[FFmpeg-devel] [PATCH 0/4] avdevice/dshow: implement capabilities API

Fri Jun 11 16:16:51 EEST 2021

Diederick C. Niehorster (12021-06-10):
> Let me respond on two levels.
> 
> Before exploring the design space of a separation of libavdevice and
> libavformat below, I think it is important to first comment on the
> current state (and whether the AVDevice Capabilities part of my patch
> series should be blocked by this discussion).
> 
> Importantly, I would suppose that any reorganization of libavdevice
> and libavformat and redesign of the libavdevice API must aim to offer
> at least the same functionality as the current API, that is, an
> avdevice should be able to be queried for what devices it offers
> (get_device_list), should for each device provide information about
> what formats it accepts/can provide
> (create_device_capabilities/free_device_capabilities) and should be
> able to be controlled through the API (control_message). Perhaps these
> take different forms, but same functionality should be offered. As
> such, having AVDevice Capabilities API implemented for one of the
> devices should help, not hamper, redesign efforts because it shows how
> this API would actually be used in practice. Fundamental changes such
> as a new avdevice API will be backwards incompatible no matter what,
> so having one more bit of important functionality
> (create_device_capabilities/free_device_capabilities) implemented
> doesn't create a larger threshold to initiating such a redesign
> effort. Instead, it forces that all the current API functionality is
> thought out as well during the redesign effort and nothing is forgotten. I
> thus argue that its a good thing to bring back the AVDevice Capabilities
> API, since it helps, not hinders the redesign effort. And lets not
> forget it offers users of the current API functionality (me at least)
> they need now, not at some indeterminate timepoint in the future.

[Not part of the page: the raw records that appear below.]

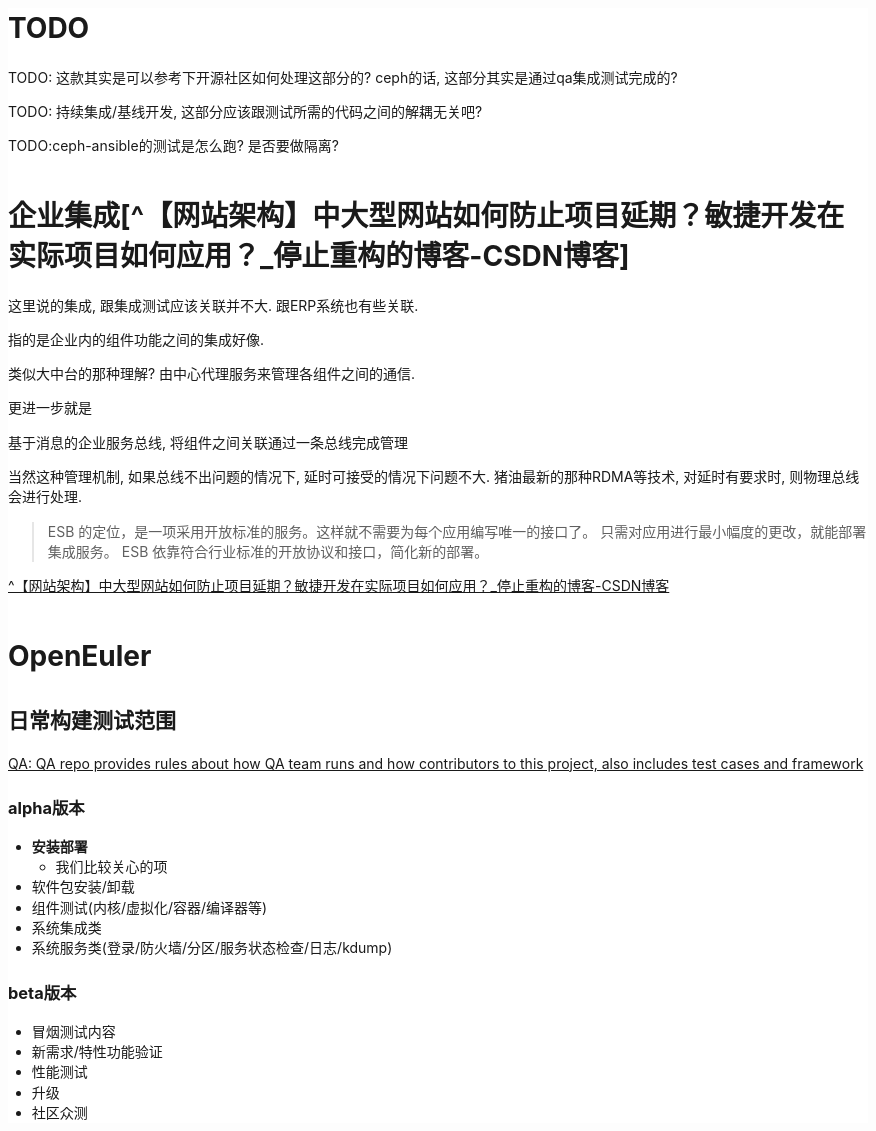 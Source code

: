 
# TODO

TODO: 这款其实是可以参考下开源社区如何处理这部分的? ceph的话, 这部分其实是通过qa集成测试完成的?

TODO: 持续集成/基线开发, 这部分应该跟测试所需的代码之间的解耦无关吧?


TODO:ceph-ansible的测试是怎么跑? 是否要做隔离?


# 企业集成[^【网站架构】中大型网站如何防止项目延期？敏捷开发在实际项目如何应用？\_停止重构的博客\-CSDN博客]

这里说的集成, 跟集成测试应该关联并不大. 跟ERP系统也有些关联.

指的是企业内的组件功能之间的集成好像.

类似大中台的那种理解? 由中心代理服务来管理各组件之间的通信.

更进一步就是

基于消息的企业服务总线, 将组件之间关联通过一条总线完成管理

当然这种管理机制, 如果总线不出问题的情况下, 延时可接受的情况下问题不大. 猪油最新的那种RDMA等技术, 对延时有要求时, 则物理总线会进行处理.

> ESB 的定位，是一项采用开放标准的服务。这样就不需要为每个应用编写唯一的接口了。
> 只需对应用进行最小幅度的更改，就能部署集成服务。
> ESB 依靠符合行业标准的开放协议和接口，简化新的部署。



[^【网站架构】中大型网站如何防止项目延期？敏捷开发在实际项目如何应用？\_停止重构的博客\-CSDN博客](https://blog.csdn.net/Daniel_Leung/article/details/122347803)


# OpenEuler

## 日常构建测试范围
[QA: QA repo provides rules about how QA team runs and how contributors to this project, also includes test cases and framework](https://gitee.com/openeuler/QA)


### alpha版本
* **安装部署**
  * 我们比较关心的项
* 软件包安装/卸载
* 组件测试(内核/虚拟化/容器/编译器等)
* 系统集成类
* 系统服务类(登录/防火墙/分区/服务状态检查/日志/kdump)

### beta版本

* 冒烟测试内容
* 新需求/特性功能验证
* 性能测试
* 升级
* 社区众测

I mostly agree with all that. A good API merges similar things. We
should use the object-oriented approach: base APIs for everything that
handles frames-or-packets, so that generic (data copy, timestamps
update, metadata manipulation, etc.) operations can be performed with a
single code path, and then specialized derived APIs for more specific
components.

Input devices are demuxers with a few extra methods; output devices are
muxers with a few extra methods. We already have the beginning of a
class/interface hierarchy:

	formats
	  |
	  +----	muxers
	  |	  |
	  |	  +----	output devices
	  |
	  +----	demuxers
	   	  |
	   	  +----	input devices

Also, IIRC, we already have at least one protocol that does endpoint
discovery. On one hand, protocols are a separate API even from muxers
and demuxers. On the other hand, endpoint discovery is a very
device-like feature.

I take it as a sign that we should include protocols in the discussion.

> Ah ok, so this is at first instance about cleanup/separation, not
> necessarily about adding new functionality (I do see Mark's list of
> opportunities that a new API offer, copied below). I see Nicolas argue
> this entanglement of internals is not a problem in practice, and i

Almost true. We have a huge problem about the entanglement of the
libraries, but the libavformat-libavdevice aspect is a tiny part of it.
The problem is that we have eight separate libraries that depend on each
other and are developed simultaneously. Furthermore, people will always
use these libraries all at once; at worse they will not use a few of the
smaller ones. Therefore, this split brings no benefit, but it forces us
to worry about mutual compatibility of different versions of our
libraries.

Unfortunately, each time I tried to bring this issue to the discussion,
people objected with argument that betrayed a limited reflection on the
big picture and a few misconceptions about how precisely linking work,
both static and dynamic.

> suppose there is a certain amount of taste involved here. Nothing
> wrong with that. I guess for me personally that it is a little funky
> to have to add/change things in AVFormat when changing the AVDevice
> API

We frequently have to change things in libavutil to implement things in
libavcodec, or in libavcodec do implement things in libavformat or
libavdevice. These are several libraries, but a single project, a single
development intent.

> 1 and 3 i cannot speak to, but 4 is indeed what i ran into: the
> current state of most avdevices is not useful at all for an API user
> like me when it comes to capability probing (not a reason though to
> get rid of the whole API, but to wonder why it wasn't implemented.
> while nobody apparently bothered to do it before me, i think there
> will be more than just me who will actually use it). Currently I'd
> have to issue device specific options on a not-yet opened device,
> listen to the log output, parse it, etc. But the current API already
> solves this, if only it was implemented. A clear core option set would
> be nice indeed. And the AVDevice Capabilities API actually offers a
> start at that, since it lists a bunch of options that should be
> relevant to query (and set) for each device in the form of
> ff_device_capabilities (in my patchset), or av_device_capabilities
> before Andreas' patch removing it in January. I don't think its
> complete, but its a good starting point.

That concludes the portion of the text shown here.